Status: New
Owner: asmeurer
Labels: Type-Enhancement Priority-Medium Solvers EasyToFix

New issue 1572 by asmeurer: solve() should be able to solve expressions  
where variable only appears once
http://code.google.com/p/sympy/issues/detail?id=1572

In general, you can always solve an expression for a variable if the  
variable only appears once in the
expression.  The exception of course is if the variable is inside of some  
function that is not invertible, such as
a generic f(x) or something like gamma(x).  But solve() only seems to be  
able to do it half of the time.

>>> solve((2**exp(y**2/x) + 2)/(x**2 + 15), y)
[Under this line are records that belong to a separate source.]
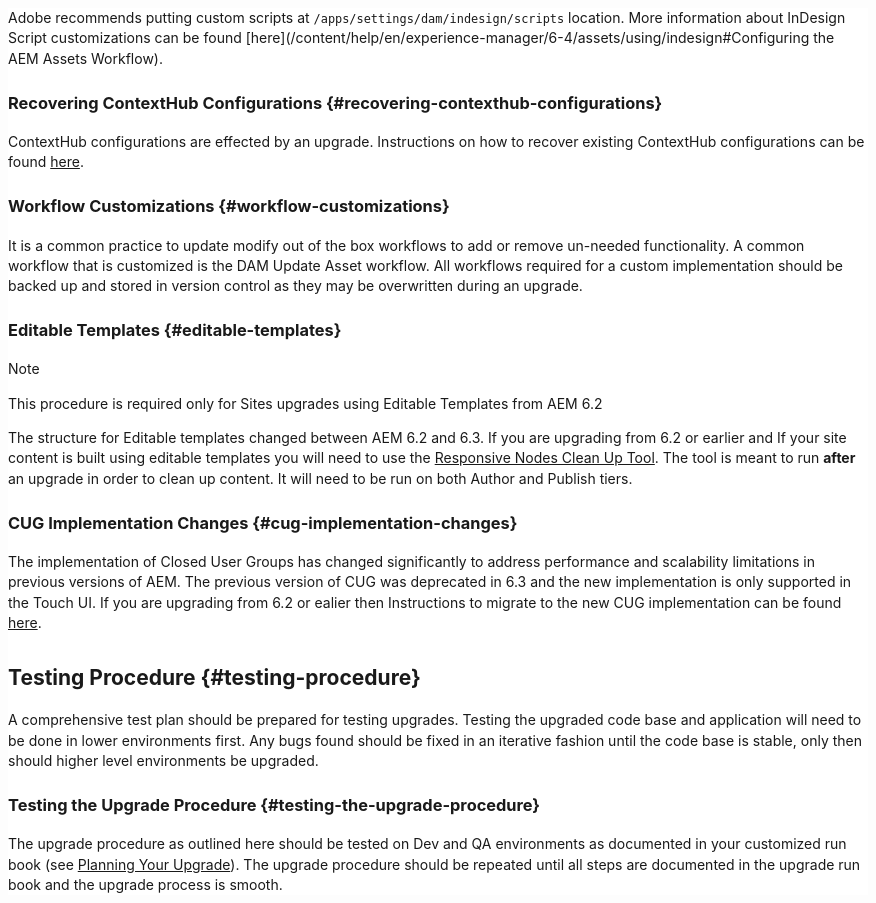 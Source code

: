 

Adobe recommends putting custom scripts at `/apps/settings/dam/indesign/scripts` location. More information about InDesign Script customizations can be found [here](/content/help/en/experience-manager/6-4/assets/using/indesign#Configuring the AEM Assets Workflow).

### Recovering ContextHub Configurations {#recovering-contexthub-configurations}

ContextHub configurations are effected by an upgrade. Instructions on how to recover existing ContextHub configurations can be found [here](../../administering/using/contexthub-config.md#recovering-contexthub-configurations-after-upgrading).

### Workflow Customizations {#workflow-customizations}

It is a common practice to update modify out of the box workflows to add or remove un-needed functionality. A common workflow that is customized is the DAM Update Asset workflow. All workflows required for a custom implementation should be backed up and stored in version control as they may be overwritten during an upgrade.

### Editable Templates {#editable-templates}

>[!NOTE]
>
>This procedure is required only for Sites upgrades using Editable Templates from AEM 6.2

The structure for Editable templates changed between AEM 6.2 and 6.3. If you are upgrading from 6.2 or earlier and If your site content is built using editable templates you will need to use the [Responsive Nodes Clean Up Tool](https://github.com/Adobe-Marketing-Cloud/aem-sites-template-migration). The tool is meant to run **after** an upgrade in order to clean up content. It will need to be run on both Author and Publish tiers.

### CUG Implementation Changes {#cug-implementation-changes}

The implementation of Closed User Groups has changed significantly to address performance and scalability limitations in previous versions of AEM. The previous version of CUG was deprecated in 6.3 and the new implementation is only supported in the Touch UI. If you are upgrading from 6.2 or ealier then Instructions to migrate to the new CUG implementation can be found [here](../../administering/using/closed-user-groups.md#upgradetoaem63).

## Testing Procedure {#testing-procedure}

A comprehensive test plan should be prepared for testing upgrades. Testing the upgraded code base and application will need to be done in lower environments first. Any bugs found should be fixed in an iterative fashion until the code base is stable, only then should higher level environments be upgraded.

### Testing the Upgrade Procedure {#testing-the-upgrade-procedure}

The upgrade procedure as outlined here should be tested on Dev and QA environments as documented in your customized run book (see [Planning Your Upgrade](../../deploying/using/upgrade-planning.md)). The upgrade procedure should be repeated until all steps are documented in the upgrade run book and the upgrade process is smooth.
Traceback (most recent call last):
   File "<console>", line 1, in <module>
   File "./sympy/solvers/solvers.py", line 274, in solve
     result = tsolve(f, *symbols)
   File "./sympy/solvers/solvers.py", line 1502, in tsolve
     raise NotImplementedError("Unable to solve the equation.")
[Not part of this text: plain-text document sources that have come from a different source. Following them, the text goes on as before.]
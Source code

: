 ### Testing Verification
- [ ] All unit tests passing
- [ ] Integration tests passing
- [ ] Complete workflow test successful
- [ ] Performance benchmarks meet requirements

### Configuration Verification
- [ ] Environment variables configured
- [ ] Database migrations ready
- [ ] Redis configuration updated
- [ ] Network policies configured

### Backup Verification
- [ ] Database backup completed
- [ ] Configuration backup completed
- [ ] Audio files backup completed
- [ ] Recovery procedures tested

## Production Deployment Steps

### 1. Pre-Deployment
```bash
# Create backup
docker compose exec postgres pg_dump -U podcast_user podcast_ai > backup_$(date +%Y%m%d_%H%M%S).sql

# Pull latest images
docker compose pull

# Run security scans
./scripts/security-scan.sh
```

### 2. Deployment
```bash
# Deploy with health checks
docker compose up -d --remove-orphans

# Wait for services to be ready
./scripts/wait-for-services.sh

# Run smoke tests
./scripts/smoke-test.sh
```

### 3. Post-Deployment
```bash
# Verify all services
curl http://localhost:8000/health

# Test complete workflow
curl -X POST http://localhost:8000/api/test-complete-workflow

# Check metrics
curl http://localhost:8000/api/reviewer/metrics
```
NotImplementedError: Unable to solve the equation.
>>> C1, C2 = symbols('C1 C2')
>>> solve(C1 + C2/x**2 - exp(-f(x)), f(x))
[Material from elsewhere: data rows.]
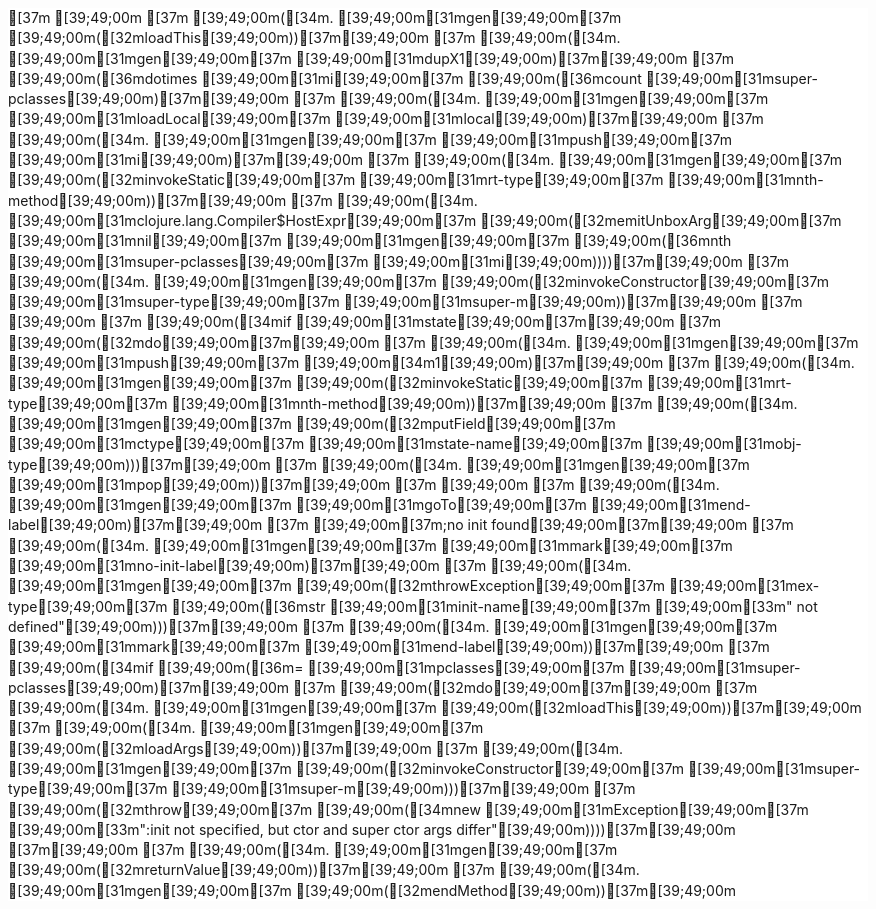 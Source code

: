 [37m            [39;49;00m
[37m            [39;49;00m([34m. [39;49;00m[31mgen[39;49;00m[37m [39;49;00m([32mloadThis[39;49;00m))[37m[39;49;00m
[37m            [39;49;00m([34m. [39;49;00m[31mgen[39;49;00m[37m [39;49;00m[31mdupX1[39;49;00m)[37m[39;49;00m
[37m            [39;49;00m([36mdotimes [39;49;00m[31mi[39;49;00m[37m [39;49;00m([36mcount [39;49;00m[31msuper-pclasses[39;49;00m)[37m[39;49;00m
[37m              [39;49;00m([34m. [39;49;00m[31mgen[39;49;00m[37m [39;49;00m[31mloadLocal[39;49;00m[37m [39;49;00m[31mlocal[39;49;00m)[37m[39;49;00m
[37m              [39;49;00m([34m. [39;49;00m[31mgen[39;49;00m[37m [39;49;00m[31mpush[39;49;00m[37m [39;49;00m[31mi[39;49;00m)[37m[39;49;00m
[37m              [39;49;00m([34m. [39;49;00m[31mgen[39;49;00m[37m [39;49;00m([32minvokeStatic[39;49;00m[37m [39;49;00m[31mrt-type[39;49;00m[37m [39;49;00m[31mnth-method[39;49;00m))[37m[39;49;00m
[37m              [39;49;00m([34m. [39;49;00m[31mclojure.lang.Compiler$HostExpr[39;49;00m[37m [39;49;00m([32memitUnboxArg[39;49;00m[37m [39;49;00m[31mnil[39;49;00m[37m [39;49;00m[31mgen[39;49;00m[37m [39;49;00m([36mnth [39;49;00m[31msuper-pclasses[39;49;00m[37m [39;49;00m[31mi[39;49;00m))))[37m[39;49;00m
[37m            [39;49;00m([34m. [39;49;00m[31mgen[39;49;00m[37m [39;49;00m([32minvokeConstructor[39;49;00m[37m [39;49;00m[31msuper-type[39;49;00m[37m [39;49;00m[31msuper-m[39;49;00m))[37m[39;49;00m
[37m            [39;49;00m
[37m            [39;49;00m([34mif [39;49;00m[31mstate[39;49;00m[37m[39;49;00m
[37m              [39;49;00m([32mdo[39;49;00m[37m[39;49;00m
[37m                [39;49;00m([34m. [39;49;00m[31mgen[39;49;00m[37m [39;49;00m[31mpush[39;49;00m[37m [39;49;00m[34m1[39;49;00m)[37m[39;49;00m
[37m                [39;49;00m([34m. [39;49;00m[31mgen[39;49;00m[37m [39;49;00m([32minvokeStatic[39;49;00m[37m [39;49;00m[31mrt-type[39;49;00m[37m [39;49;00m[31mnth-method[39;49;00m))[37m[39;49;00m
[37m                [39;49;00m([34m. [39;49;00m[31mgen[39;49;00m[37m [39;49;00m([32mputField[39;49;00m[37m [39;49;00m[31mctype[39;49;00m[37m [39;49;00m[31mstate-name[39;49;00m[37m [39;49;00m[31mobj-type[39;49;00m)))[37m[39;49;00m
[37m              [39;49;00m([34m. [39;49;00m[31mgen[39;49;00m[37m [39;49;00m[31mpop[39;49;00m))[37m[39;49;00m
[37m            [39;49;00m
[37m            [39;49;00m([34m. [39;49;00m[31mgen[39;49;00m[37m [39;49;00m[31mgoTo[39;49;00m[37m [39;49;00m[31mend-label[39;49;00m)[37m[39;49;00m
[37m                                        [39;49;00m[37m;no init found[39;49;00m[37m[39;49;00m
[37m            [39;49;00m([34m. [39;49;00m[31mgen[39;49;00m[37m [39;49;00m[31mmark[39;49;00m[37m [39;49;00m[31mno-init-label[39;49;00m)[37m[39;49;00m
[37m            [39;49;00m([34m. [39;49;00m[31mgen[39;49;00m[37m [39;49;00m([32mthrowException[39;49;00m[37m [39;49;00m[31mex-type[39;49;00m[37m [39;49;00m([36mstr [39;49;00m[31minit-name[39;49;00m[37m [39;49;00m[33m" not defined"[39;49;00m)))[37m[39;49;00m
[37m            [39;49;00m([34m. [39;49;00m[31mgen[39;49;00m[37m [39;49;00m[31mmark[39;49;00m[37m [39;49;00m[31mend-label[39;49;00m))[37m[39;49;00m
[37m          [39;49;00m([34mif [39;49;00m([36m= [39;49;00m[31mpclasses[39;49;00m[37m [39;49;00m[31msuper-pclasses[39;49;00m)[37m[39;49;00m
[37m            [39;49;00m([32mdo[39;49;00m[37m[39;49;00m
[37m              [39;49;00m([34m. [39;49;00m[31mgen[39;49;00m[37m [39;49;00m([32mloadThis[39;49;00m))[37m[39;49;00m
[37m              [39;49;00m([34m. [39;49;00m[31mgen[39;49;00m[37m [39;49;00m([32mloadArgs[39;49;00m))[37m[39;49;00m
[37m              [39;49;00m([34m. [39;49;00m[31mgen[39;49;00m[37m [39;49;00m([32minvokeConstructor[39;49;00m[37m [39;49;00m[31msuper-type[39;49;00m[37m [39;49;00m[31msuper-m[39;49;00m)))[37m[39;49;00m
[37m            [39;49;00m([32mthrow[39;49;00m[37m [39;49;00m([34mnew [39;49;00m[31mException[39;49;00m[37m [39;49;00m[33m":init not specified, but ctor and super ctor args differ"[39;49;00m))))[37m[39;49;00m
[37m[39;49;00m
[37m        [39;49;00m([34m. [39;49;00m[31mgen[39;49;00m[37m [39;49;00m([32mreturnValue[39;49;00m))[37m[39;49;00m
[37m        [39;49;00m([34m. [39;49;00m[31mgen[39;49;00m[37m [39;49;00m([32mendMethod[39;49;00m))[37m[39;49;00m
Traceback (most recent call last):
   File "<console>", line 1, in <module>
   File "./sympy/solvers/solvers.py", line 204, in solve
     strategy = guess_solve_strategy(f, symbol)
   File "./sympy/solvers/solvers.py", line 69, in guess_solve_strategy
     return max([guess_solve_strategy(i, symbol) for i in expr.args])
   File "./sympy/solvers/solvers.py", line 82, in guess_solve_strategy
     raise NotImplementedError
NotImplementedError

I have marked this as EasyToFix because the solving procedure would be  
rather simple.  First of course, it
would need to check if the symbol appears only once, which would be easy.   
It could maybe also check to
make sure that it is not in any non-invertible functions while it is at  
it.  It would just need some kind of
dictionary of operators/functions and their inverses.  It would parse the  
expression.  It starts out with sol = 0.  If the expression has multiple  
args, such as an Add or a Mul, it would subtract/divide everything except  
for
the arg that has the expression from sol and would also remove them from  
the expression.  If the expression
has only one arg (such as a function, and Pow would also fit into this  
case), then it would apply the inverse
operator to sol and then apply itself to what remains, possibly duplicating  
sol for something like a +/- sqrt
(really it should be mapping to a list of sols), until it reaches the  
variable to solve for, at which point it stops
and returns the list of solutions.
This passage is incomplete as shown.